Au seuil de l’escalier de 40 marches
Jean RODHAIN, "Au seuil de l’escalier des 40 marches", La Croix, février 1961.
Au seuil de l’escalier des 40 marches
Par Jean RODHAIN
Ce paquebot confortable est doté d’un radar qui détecte tout imprévu malgré brume et vent. Il voit dans la nuit. Quelle transformation depuis les navires du XIXe siècle ! Quel progrès depuis les Titanic aveugles d’il y a cinquante ans ! Quelle sécurité pour les touristes joyeux qui dansent dans le salon conditionné ! Tout est prévu pour leur totale sécurité. Tout, sauf cette petite poignée de pirates qui, en un tournemain, placent ces touristes conditionnés dans la condition de vulgaires captifs du temps des grandes barbaries. Et, malgré les radars et l’O.N.U., le paquebot tourne en rond pendant que les touristes confondent cette petite suie qui retombe de la cheminée avec les cendres de leurs grandes illusions radariennes…
Cet immense pays jaune entreprit un effort jusqu’ici incomparable. Les villes entières se mirent au labour, les villages entiers se convertirent au travail de l’irrigation.
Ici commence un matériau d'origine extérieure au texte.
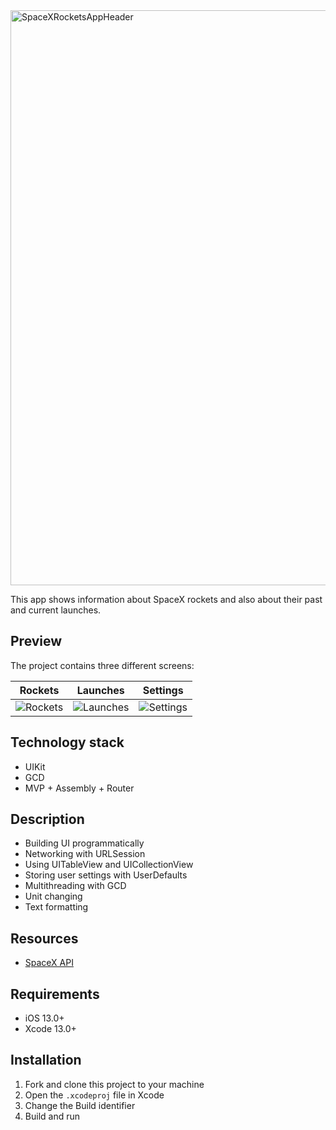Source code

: <img width="920" alt="SpaceXRocketsAppHeader" src="https://user-images.githubusercontent.com/81576794/170486101-40f6a689-c3d8-4ba8-8a94-1994a804a4f3.png">

This app shows information about SpaceX rockets and also about their past and current launches.

## Preview
The project contains three different screens:

| Rockets | Launches | Settings |
:---:|:---:|:---:
![Rockets](https://user-images.githubusercontent.com/81576794/167312093-ab680e6c-7f51-4903-aa07-c6ff9cf9bd9b.gif) | ![Launches](https://user-images.githubusercontent.com/81576794/167311398-bbb438a4-1b3f-4629-9b25-1eaf46d77d6b.gif) | ![Settings](https://user-images.githubusercontent.com/81576794/167311762-5214683a-08a8-45a0-aa43-6a02e7d41a44.gif)

## Technology stack
* UIKit
* GCD
* MVP + Assembly + Router

## Description
* Building UI programmatically
* Networking with URLSession
* Using UITableView and UICollectionView
* Storing user settings with UserDefaults
* Multithreading with GCD
* Unit changing
* Text formatting

## Resources
* [SpaceX API](https://github.com/r-spacex/SpaceX-API)

## Requirements
* iOS 13.0+
* Xcode 13.0+

## Installation
1. Fork and clone this project to your machine
2. Open the `.xcodeproj` file in Xcode
3. Change the Build identifier
4. Build and run
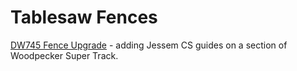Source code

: # Tablesaw Fences

[DW745 Fence Upgrade](https://www.festoolownersgroup.com/other-tools-accessories/upgraded-my-dw745) - adding Jessem CS guides on a section of Woodpecker Super Track.
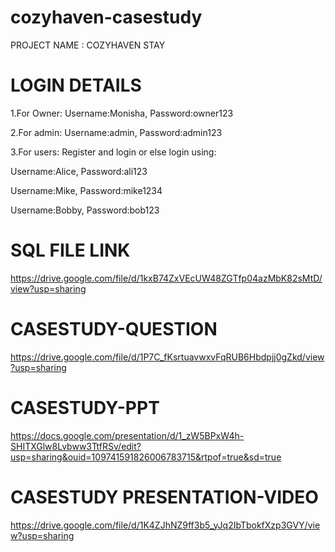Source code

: # cozyhaven-casestudy

PROJECT NAME : COZYHAVEN STAY

# LOGIN DETAILS

1.For Owner:
Username:Monisha, 
Password:owner123

2.For admin:
Username:admin,
Password:admin123

3.For users:
Register and login or else login using:

Username:Alice,
Password:ali123

Username:Mike,
Password:mike1234

Username:Bobby,
Password:bob123

# SQL FILE LINK
https://drive.google.com/file/d/1kxB74ZxVEcUW48ZGTfp04azMbK82sMtD/view?usp=sharing

# CASESTUDY-QUESTION 
https://drive.google.com/file/d/1P7C_fKsrtuavwxvFqRUB6Hbdpjj0gZkd/view?usp=sharing

# CASESTUDY-PPT
https://docs.google.com/presentation/d/1_zW5BPxW4h-SHITXGlw8Lvbww3TtfRSv/edit?usp=sharing&ouid=109741591826006783715&rtpof=true&sd=true

# CASESTUDY PRESENTATION-VIDEO
https://drive.google.com/file/d/1K4ZJhNZ9ff3b5_yJq2IbTbokfXzp3GVY/view?usp=sharing



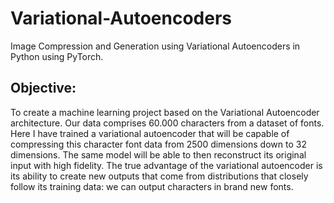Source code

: # Variational-Autoencoders
Image Compression and Generation using Variational Autoencoders in Python using PyTorch.

## Objective: 

To create a machine learning project based on the Variational Autoencoder architecture. Our data comprises 60.000 characters from a dataset of fonts. Here I have  trained a variational autoencoder that will be capable of compressing this character font data from 2500 dimensions down to 32 dimensions. The same model will be able to then reconstruct its original input with high fidelity. The true advantage of the variational autoencoder is its ability to create new outputs that come from distributions that closely follow its training data: we can output characters in brand new fonts.


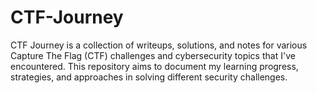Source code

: # CTF-Journey
CTF Journey is a collection of writeups, solutions, and notes for various Capture The Flag (CTF) challenges and cybersecurity topics that I've encountered. This repository aims to document my learning progress, strategies, and approaches in solving different security challenges.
Des femmes jusqu’aux enfants, bien rangés par groupes de cent, s’avancèrent avec la terre en paniers, vers la fourmilière des barrages. Pour les rizières, on aurait désormais l’eau garantie. Tout était prévu. Un pays tout entier poussa un cri de triomphe pour avoir résolu le problème de l’eau. Il manqua la pluie. Car elle n’appartient pas aux hommes. Tout un peuple, hélas ! a faim. Dans ce pays perfectionné, un peuple meurt de faim sur sa terre sèche comme une cendre…
Il vient de prononcer le plus éblouissant des discours à l’Académie des sciences. Il a présenté l’homme à la veille de naviguer dans les astres. Il s’est gardé de toute technique. Il a démontré l’épanouissement total de l’humanité. Il a défini l’équilibre moral enfin atteint par l’homme de ce jour.
Elle est vraiment l’épouse digne de lui : son assurance rayonnante fait de ce ménage un type de réussite. Réussite complétée d’ailleurs par ce grand fils qui a enlevé tous les prix au lycée. On l’a arrêté hier, et c’est le commissaire qui a dû révéler, à lui et à elle, que depuis trois ans ce fils accompli dirigeait personnellement la pillage des villas de la banlieue Est. Et, cependant, humainement, ils avaient tout prévu, elle et lui...
La tour grandissait à vue d’œil, et les chariots tirés par les bœufs bien liés apportaient sans répit les briques de Haran et pour mortier le bitume de Gomorrhe. Certains soirs de pluie, où les nuages traînaient bas dans la vallée de Sennaar, les hommes pouvaient croire que la tour des hommes rejoindrait finalement la terre avec le ciel.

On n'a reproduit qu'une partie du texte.